(Data shown):

══════════════════════════════

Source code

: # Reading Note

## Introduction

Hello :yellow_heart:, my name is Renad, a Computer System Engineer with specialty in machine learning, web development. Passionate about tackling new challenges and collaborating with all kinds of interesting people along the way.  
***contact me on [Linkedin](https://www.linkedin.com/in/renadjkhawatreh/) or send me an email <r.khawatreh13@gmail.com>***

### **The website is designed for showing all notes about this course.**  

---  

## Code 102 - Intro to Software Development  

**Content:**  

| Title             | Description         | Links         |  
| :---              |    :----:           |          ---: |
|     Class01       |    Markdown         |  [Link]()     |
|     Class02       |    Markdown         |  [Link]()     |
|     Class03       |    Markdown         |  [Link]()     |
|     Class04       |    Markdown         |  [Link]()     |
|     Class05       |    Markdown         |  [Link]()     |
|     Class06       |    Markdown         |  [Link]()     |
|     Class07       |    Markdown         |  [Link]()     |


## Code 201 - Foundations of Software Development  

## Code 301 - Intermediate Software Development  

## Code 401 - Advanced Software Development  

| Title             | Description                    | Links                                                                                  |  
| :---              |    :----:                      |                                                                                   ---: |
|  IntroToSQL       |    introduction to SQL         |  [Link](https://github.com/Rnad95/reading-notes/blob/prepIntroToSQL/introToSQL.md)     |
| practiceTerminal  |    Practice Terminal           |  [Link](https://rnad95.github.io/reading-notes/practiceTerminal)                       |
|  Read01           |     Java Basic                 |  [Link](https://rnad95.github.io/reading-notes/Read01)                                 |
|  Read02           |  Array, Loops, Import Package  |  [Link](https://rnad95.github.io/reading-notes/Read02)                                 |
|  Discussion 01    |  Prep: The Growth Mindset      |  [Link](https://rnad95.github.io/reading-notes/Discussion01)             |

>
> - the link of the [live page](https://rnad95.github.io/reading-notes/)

══════════════════════════════

(About this task): From the records above, return each line that has the string "Description".

(Response below):
| Title             | Description         | Links         |  
| Title             | Description                    | Links                                                                                  |  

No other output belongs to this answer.